Correlation Between Superior Plus and Sun Art
Can any of the company-specific risk be diversified away by investing in both Superior Plus and Sun Art at the same time? Although using a correlation coefficient on its own may not help to predict future stock returns, this module helps to understand the diversifiable risk of combining Superior Plus and Sun Art into the same portfolio, which is an essential part of the fundamental portfolio management process.
By analyzing existing cross correlation between Superior Plus Corp and Sun Art Retail, you can compare the effects of market volatilities on Superior Plus and Sun Art and check how they will diversify away market risk if combined in the same portfolio for a given time horizon. You can also utilize pair trading strategies of matching a long position in Superior Plus with a short position of Sun Art. Check out your portfolio center. Please also check ongoing floating volatility patterns of Superior Plus and Sun Art.
Diversification Opportunities for Superior Plus and Sun Art
0.75 | Correlation Coefficient |
Poor diversification
The 3 months correlation between Superior and Sun is 0.75. Overlapping area represents the amount of risk that can be diversified away by holding Superior Plus Corp and Sun Art Retail in the same portfolio, assuming nothing else is changed. The correlation between historical prices or returns on Sun Art Retail and Superior Plus is a relative statistical measure of the degree to which these equity instruments tend to move together. The correlation coefficient measures the extent to which returns on Superior Plus Corp are associated (or correlated) with Sun Art. Values of the correlation coefficient range from -1 to +1, where. The correlation of zero (0) is possible when the price movement of Sun Art Retail has no effect on the direction of Superior Plus i.e., Superior Plus and Sun Art go up and down completely randomly.

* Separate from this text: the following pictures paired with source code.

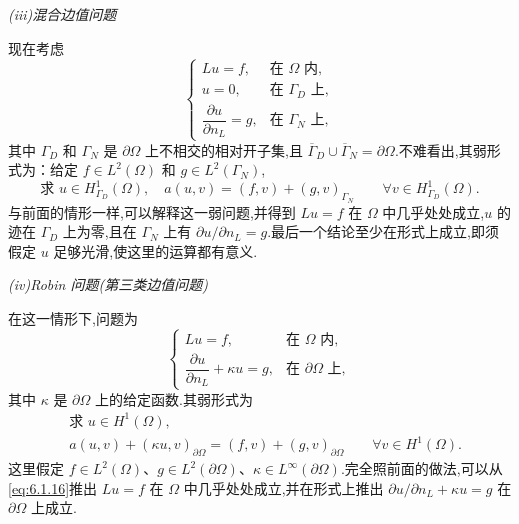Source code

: \medskip
\noindent\textit{(iii)混合边值问题}

现在考虑
\begin{equation}\label{eq:6.1.13}
  \begin{cases}
    Lu=f,&\text{在 }\Omega\text{ 内},\\
    u=0,&\text{在 }\Gamma_D\text{ 上},\\
    \dfrac{\partial u}{\partial n_L}=g,&\text{在 }\Gamma_N\text{ 上},
  \end{cases}
\end{equation}
其中 \(\Gamma_D\) 和 \(\Gamma_N\) 是 \(\partial\Omega\) 上不相交的相对开子集,且 \(\overline\Gamma_D\cup\overline\Gamma_N=\partial\Omega\).不难看出,其弱形式为：给定 \(f\in L^2(\Omega)\) 和 \(g\in L^2(\Gamma_N)\),
\begin{equation}\label{eq:6.1.14}
  \text{求 }u\in H^1_{\Gamma_D}(\Omega),\quad
  a(u,v)=(f,v)+(g,v)_{\Gamma_N}\qquad\forall v\in H^1_{\Gamma_D}(\Omega).
\end{equation}
与前面的情形一样,可以解释这一弱问题,并得到 \(Lu=f\) 在 \(\Omega\) 中几乎处处成立,\(u\) 的迹在 \(\Gamma_D\) 上为零,且在 \(\Gamma_N\) 上有 \(\partial u/\partial n_L=g\).最后一个结论至少在形式上成立,即须假定 \(u\) 足够光滑,使这里的运算都有意义.

\medskip
\noindent\textit{(iv)Robin 问题(第三类边值问题)}

在这一情形下,问题为
\begin{equation}\label{eq:6.1.15}
  \begin{cases}
    Lu=f,&\text{在 }\Omega\text{ 内},\\
    \dfrac{\partial u}{\partial n_L}+\kappa u=g,
     &\text{在 }\partial\Omega\text{ 上},
  \end{cases}
\end{equation}
其中 \(\kappa\) 是 \(\partial\Omega\) 上的给定函数.其弱形式为
\begin{equation}\label{eq:6.1.16}
  \begin{aligned}
    &\text{求 }u\in H^1(\Omega),\\
    &a(u,v)+(\kappa u,v)_{\partial\Omega}
      =(f,v)+(g,v)_{\partial\Omega}\qquad\forall v\in H^1(\Omega).
  \end{aligned}
\end{equation}
这里假定 \(f\in L^2(\Omega)\)、\(g\in L^2(\partial\Omega)\)、\(\kappa\in L^\infty(\partial\Omega)\).完全照前面的做法,可以从\eqref{eq:6.1.16}推出 \(Lu=f\) 在 \(\Omega\) 中几乎处处成立,并在形式上推出 \(\partial u/\partial n_L+\kappa u=g\) 在 \(\partial\Omega\) 上成立.

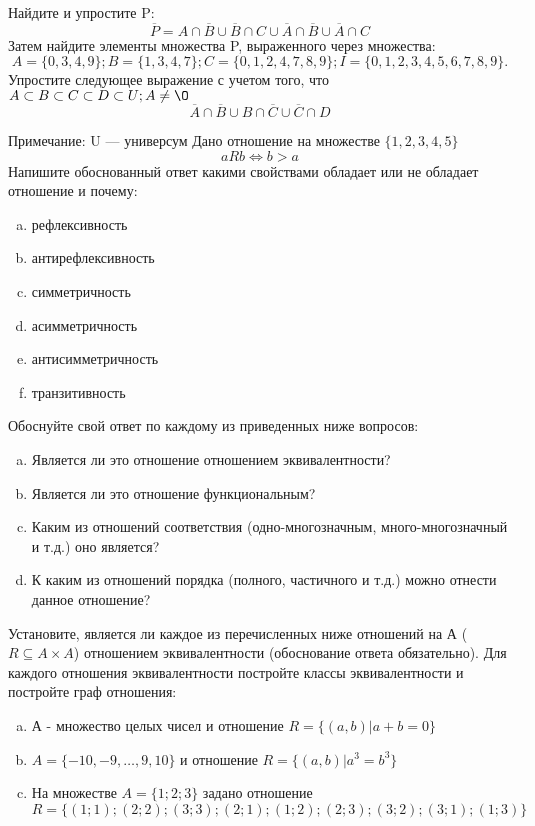 \documentclass[10pt]{exam}
\begin{document}
\begin{questions}
\question
Найдите и упростите P:
\begin{equation*}
\overline{P} = A \cap \overline{B} \cup \overline{B} \cap C \cup \overline{A} \cap \overline{B} \cup \overline{A} \cap C
\end{equation*}
Затем найдите элементы множества P, выраженного через множества:
\begin{equation*}
A = \{0, 3, 4, 9\}; 
B = \{1, 3, 4, 7\};
C = \{0, 1, 2, 4, 7, 8, 9\};
I = \{0, 1, 2, 3, 4, 5, 6, 7, 8, 9\}.
\end{equation*}\question
Упростите следующее выражение с учетом того, что $A\subset B \subset C \subset D \subset U; A \neq \O$
\begin{equation*}
\overline{A} \cap \overline{B} \cup B \cap \overline{C} \cup \overline{C} \cap D
\end{equation*}

Примечание: U — универсум\question
Дано отношение на множестве $\{1, 2, 3, 4, 5\}$ 
\begin{equation*}
aRb \iff b > a
\end{equation*}
Напишите обоснованный ответ какими свойствами обладает или не обладает отношение и почему:   
\begin{enumerate} [a)]\setcounter{enumi}{0}
\item рефлексивность
\item антирефлексивность
\item симметричность
\item асимметричность
\item антисимметричность
\item транзитивность
\end{enumerate}

Обоснуйте свой ответ по каждому из приведенных ниже вопросов:
\begin{enumerate} [a)]\setcounter{enumi}{0}
    \item Является ли это отношение отношением эквивалентности?
    \item Является ли это отношение функциональным?
    \item Каким из отношений соответствия (одно-многозначным, много-многозначный и т.д.) оно является?
    \item К каким из отношений порядка (полного, частичного и т.д.) можно отнести данное отношение?
\end{enumerate}

\question
Установите, является ли каждое из перечисленных ниже отношений на А ($R \subseteq A \times A$) отношением эквивалентности (обоснование ответа обязательно). Для каждого отношения эквивалентности 
постройте классы эквивалентности и постройте граф отношения:
\begin{enumerate}[a)]\setcounter{enumi}{0}
\item А - множество целых чисел и отношение $R = \{(a,b)|a + b = 0\}$
\item $A = \{-10, -9, …, 9, 10\}$ и отношение $R = \{(a,b)|a^{3} = b^{3}\}$
\item На множестве $A = \{1; 2; 3\}$ задано отношение $R = \{(1; 1); (2; 2); (3; 3); (2; 1); (1; 2); (2; 3); (3; 2); (3; 1); (1; 3)\}$


\end{enumerate}
\end{questions}
\end{document}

Pair Corralation between Superior Plus and Sun Art
Assuming the 90 days horizon Superior Plus is expected to generate 3.3 times less return on investment than Sun Art. But when comparing it to its historical volatility, Superior Plus Corp is 1.84 times less risky than Sun Art. It trades about 0.05 of its potential returns per unit of risk. Sun Art Retail is currently generating about 0.1 of returns per unit of risk over similar time horizon. If you would invest 20.00 in Sun Art Retail on April 24, 2025 and sell it today you would earn a total of 4.00 from holding Sun Art Retail or generate 20.0% return on investment over 90 days.
Time Period | 3 Months [change] |
Direction | Moves Together |
Strength | Significant |
Accuracy | 98.44% |
Values | Daily Returns |
Superior Plus Corp vs. Sun Art Retail
Performance |
Timeline |
Superior Plus Corp |
Sun Art Retail |
Superior Plus and Sun Art Volatility Contrast
Predicted Return Density |
Returns |
Pair Trading with Superior Plus and Sun Art
The main advantage of trading using opposite Superior Plus and Sun Art positions is that it hedges away some unsystematic risk. Because of two separate transactions, even if Superior Plus position performs unexpectedly, Sun Art can make up some of the losses. Pair trading also minimizes risk from directional movements in the market. For example, if an entire industry or sector drops because of unexpected headlines, the short position in Sun Art will offset losses from the drop in Sun Art's long position.Superior Plus vs. CarsalesCom | Superior Plus vs. Aya Gold Silver | Superior Plus vs. Tradeweb Markets | Superior Plus vs. Endeavour Mining PLC |
Sun Art vs. AIR PRODCHEMICALS | Sun Art vs. Keck Seng Investments | Sun Art vs. S E BANKEN A | Sun Art vs. Postal Savings Bank |
Check out your portfolio center.Note that this page's information should be used as a complementary analysis to find the right mix of equity instruments to add to your existing portfolios or create a brand new portfolio. You can also try the Money Flow Index module to determine momentum by analyzing Money Flow Index and other technical indicators.